Please return every line in the entries below with the word "BRAZIL" in it.

**RECORDED INFORMATION:**

================================

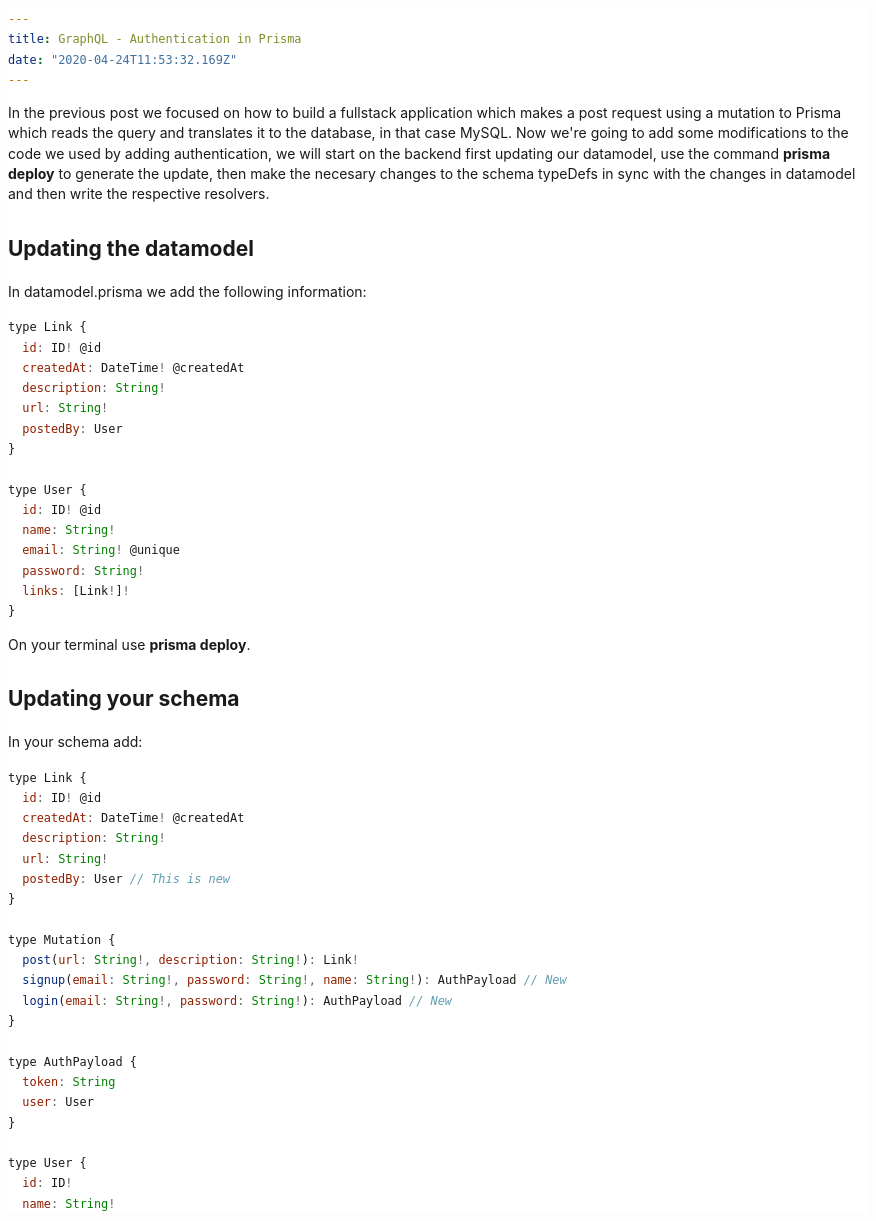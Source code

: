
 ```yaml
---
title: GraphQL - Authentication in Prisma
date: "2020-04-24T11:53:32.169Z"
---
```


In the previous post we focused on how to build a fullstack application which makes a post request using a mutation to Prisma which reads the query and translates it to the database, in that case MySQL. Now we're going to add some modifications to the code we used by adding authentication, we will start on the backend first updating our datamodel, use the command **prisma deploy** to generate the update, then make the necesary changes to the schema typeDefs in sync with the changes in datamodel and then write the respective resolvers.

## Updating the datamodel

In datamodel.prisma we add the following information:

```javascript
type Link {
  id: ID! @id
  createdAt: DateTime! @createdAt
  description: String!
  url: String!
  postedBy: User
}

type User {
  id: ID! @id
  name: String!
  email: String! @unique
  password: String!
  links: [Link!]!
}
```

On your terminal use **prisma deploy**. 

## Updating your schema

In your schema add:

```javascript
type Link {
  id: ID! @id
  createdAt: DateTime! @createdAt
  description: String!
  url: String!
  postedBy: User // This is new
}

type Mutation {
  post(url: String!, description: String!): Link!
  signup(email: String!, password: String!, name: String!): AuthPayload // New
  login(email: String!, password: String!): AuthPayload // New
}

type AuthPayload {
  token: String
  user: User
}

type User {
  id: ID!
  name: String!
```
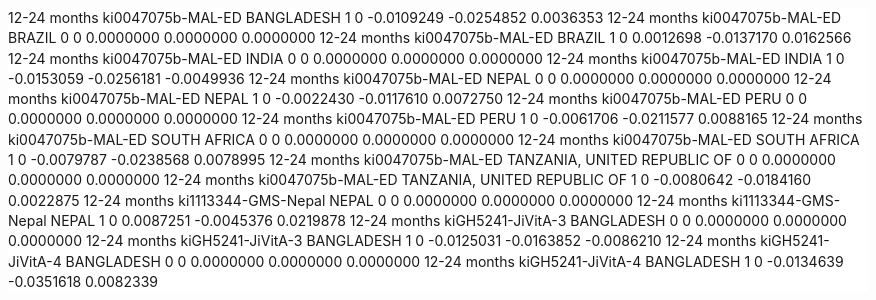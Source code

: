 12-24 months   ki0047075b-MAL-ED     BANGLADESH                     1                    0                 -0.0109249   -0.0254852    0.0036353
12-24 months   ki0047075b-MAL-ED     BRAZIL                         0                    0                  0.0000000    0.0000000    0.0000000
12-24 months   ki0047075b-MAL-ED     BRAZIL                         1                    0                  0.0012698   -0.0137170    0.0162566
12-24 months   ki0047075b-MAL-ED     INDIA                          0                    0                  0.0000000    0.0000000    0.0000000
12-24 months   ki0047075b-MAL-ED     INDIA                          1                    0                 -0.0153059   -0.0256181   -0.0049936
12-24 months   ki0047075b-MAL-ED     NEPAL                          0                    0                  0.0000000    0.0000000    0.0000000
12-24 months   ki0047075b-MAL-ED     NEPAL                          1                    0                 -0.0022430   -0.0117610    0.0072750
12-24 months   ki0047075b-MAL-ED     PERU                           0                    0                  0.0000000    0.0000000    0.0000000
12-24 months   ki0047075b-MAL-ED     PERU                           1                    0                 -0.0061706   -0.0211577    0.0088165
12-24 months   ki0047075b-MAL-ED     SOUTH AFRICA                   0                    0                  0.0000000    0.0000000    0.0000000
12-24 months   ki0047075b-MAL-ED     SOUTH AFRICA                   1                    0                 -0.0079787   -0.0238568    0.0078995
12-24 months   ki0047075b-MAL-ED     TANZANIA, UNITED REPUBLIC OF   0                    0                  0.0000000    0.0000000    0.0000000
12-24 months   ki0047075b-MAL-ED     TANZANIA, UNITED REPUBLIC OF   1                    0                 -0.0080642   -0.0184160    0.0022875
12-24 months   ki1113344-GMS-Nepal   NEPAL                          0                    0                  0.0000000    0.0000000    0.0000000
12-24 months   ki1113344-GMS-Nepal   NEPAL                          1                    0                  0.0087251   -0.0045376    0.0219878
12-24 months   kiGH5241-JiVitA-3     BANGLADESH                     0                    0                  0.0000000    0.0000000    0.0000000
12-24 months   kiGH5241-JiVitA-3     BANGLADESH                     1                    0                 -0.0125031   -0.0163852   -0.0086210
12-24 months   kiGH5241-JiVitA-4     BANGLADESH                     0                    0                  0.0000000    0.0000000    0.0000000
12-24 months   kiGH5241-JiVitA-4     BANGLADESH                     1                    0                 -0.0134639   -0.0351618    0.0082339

================================

**ANSWER TO THE EXERCISE:**
12-24 months   ki0047075b-MAL-ED     BRAZIL                         0                    0                  0.0000000    0.0000000    0.0000000
12-24 months   ki0047075b-MAL-ED     BRAZIL                         1                    0                  0.0012698   -0.0137170    0.0162566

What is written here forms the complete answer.